En las Memorias de la casa muerta, escribe Dostoievsky: “la primavera, el fantasma de la libertad medio vislumbrado, la alegría de la naturaleza, todo contribuía a aumentar mi tristeza y mi exacerbación nerviosa”. Como la de  Jeanne de Maupassant después de vender la mansión de su vida, Los Chopos; ya todo daba igual. O el Erwin de El bebedor, que ve explotar su matrimonio en los imperceptibles síntomas de un pastel que no le ofrecen, de una telaraña que nadie limpia, o de una alfombra que quizá nunca debió pisar con los pies mojados.

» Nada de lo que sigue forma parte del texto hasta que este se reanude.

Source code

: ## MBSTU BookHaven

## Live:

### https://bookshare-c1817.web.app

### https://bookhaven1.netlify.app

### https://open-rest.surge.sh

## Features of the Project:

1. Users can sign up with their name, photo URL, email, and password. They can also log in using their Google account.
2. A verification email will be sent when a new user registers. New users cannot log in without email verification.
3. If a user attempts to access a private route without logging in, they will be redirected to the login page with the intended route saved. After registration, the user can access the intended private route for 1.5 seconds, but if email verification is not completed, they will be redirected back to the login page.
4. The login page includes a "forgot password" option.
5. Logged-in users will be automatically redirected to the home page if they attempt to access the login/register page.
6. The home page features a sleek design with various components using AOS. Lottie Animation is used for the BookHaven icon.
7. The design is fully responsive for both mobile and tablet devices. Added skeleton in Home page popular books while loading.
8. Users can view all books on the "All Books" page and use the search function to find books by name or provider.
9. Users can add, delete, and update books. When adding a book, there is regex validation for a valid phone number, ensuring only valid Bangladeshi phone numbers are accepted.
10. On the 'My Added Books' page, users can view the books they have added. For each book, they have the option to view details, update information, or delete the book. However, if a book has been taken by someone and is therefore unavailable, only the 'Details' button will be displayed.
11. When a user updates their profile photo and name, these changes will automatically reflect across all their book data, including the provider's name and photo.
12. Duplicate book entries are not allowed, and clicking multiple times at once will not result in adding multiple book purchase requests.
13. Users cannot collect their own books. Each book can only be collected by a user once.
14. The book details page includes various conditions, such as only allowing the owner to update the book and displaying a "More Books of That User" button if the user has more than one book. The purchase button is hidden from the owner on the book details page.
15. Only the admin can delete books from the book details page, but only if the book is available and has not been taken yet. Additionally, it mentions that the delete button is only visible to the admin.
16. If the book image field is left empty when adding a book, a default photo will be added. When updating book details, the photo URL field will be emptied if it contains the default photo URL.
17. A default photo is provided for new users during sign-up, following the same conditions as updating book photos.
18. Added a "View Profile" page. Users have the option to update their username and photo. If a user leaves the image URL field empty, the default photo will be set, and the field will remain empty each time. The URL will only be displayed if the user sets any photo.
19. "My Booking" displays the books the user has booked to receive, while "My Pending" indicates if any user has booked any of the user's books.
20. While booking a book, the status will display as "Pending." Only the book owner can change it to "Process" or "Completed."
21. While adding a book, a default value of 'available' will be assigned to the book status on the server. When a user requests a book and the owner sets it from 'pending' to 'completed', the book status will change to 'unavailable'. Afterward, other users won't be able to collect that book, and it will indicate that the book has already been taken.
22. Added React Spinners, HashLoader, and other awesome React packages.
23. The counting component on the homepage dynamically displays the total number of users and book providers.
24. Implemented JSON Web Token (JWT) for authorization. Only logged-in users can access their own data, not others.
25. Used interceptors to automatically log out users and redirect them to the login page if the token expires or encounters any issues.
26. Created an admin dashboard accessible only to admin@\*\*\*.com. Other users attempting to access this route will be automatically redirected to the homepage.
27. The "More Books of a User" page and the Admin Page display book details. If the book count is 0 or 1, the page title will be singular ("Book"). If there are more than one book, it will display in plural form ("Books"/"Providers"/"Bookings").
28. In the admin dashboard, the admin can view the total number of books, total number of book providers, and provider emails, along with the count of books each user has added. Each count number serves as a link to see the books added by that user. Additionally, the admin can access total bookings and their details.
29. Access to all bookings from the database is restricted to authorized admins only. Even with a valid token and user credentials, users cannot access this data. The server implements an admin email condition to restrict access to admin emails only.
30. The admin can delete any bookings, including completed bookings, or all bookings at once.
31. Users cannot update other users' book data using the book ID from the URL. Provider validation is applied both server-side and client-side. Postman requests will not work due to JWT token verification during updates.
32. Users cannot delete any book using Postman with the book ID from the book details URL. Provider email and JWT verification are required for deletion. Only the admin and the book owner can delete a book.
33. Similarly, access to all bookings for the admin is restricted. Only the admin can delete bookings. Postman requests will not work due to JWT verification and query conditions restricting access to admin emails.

Recorro también poemarios de horario invernal, con el desdén de un vagabundo, que sabe que no se ha escrito aún el verso que alimente el estómago. Podrían calentarte el alma, pero también podrían romperte el corazón. Los versos del peligro, de Luis Alberto de Cuenca, los santos de Fray Luis de León, los de exaltación de Mesanza, los elevadísimos de Holderlin, los embrutecidos de Gil de Biedma: “Si subiera al salón / familiar del octubre / el templado silencio / se aterraría”.
Ahora que la noche ha caído con toda su densidad, apenas quedan luminarias prendidas en los edificios, y el tráfico se ha vuelto un goteo perezoso, esta mezcla de frío, sosiego, y vapores me empuja a la cama. Entre las manos, la lóbrega Devastación. “Esta oscuridad dejaba todo muerto”, dice el protagonista, “era inmóvil, era la misma cuando te despertabas que cuando te dormías, y cada vez me resultaba más difícil encontrar un motivo válido para levantarme por la mañana”. Esta penumbra también parece matarlo todo, quizá porque la marea helada de este octubre, al bajar, deja escritos en la arena a bohemios, solitarios, y borrachos, versos como los de Luis Alberto de Cuenca: “Las mujeres te habían retirado / su protección, los dioses su asistencia / y la literatura su cobijo”.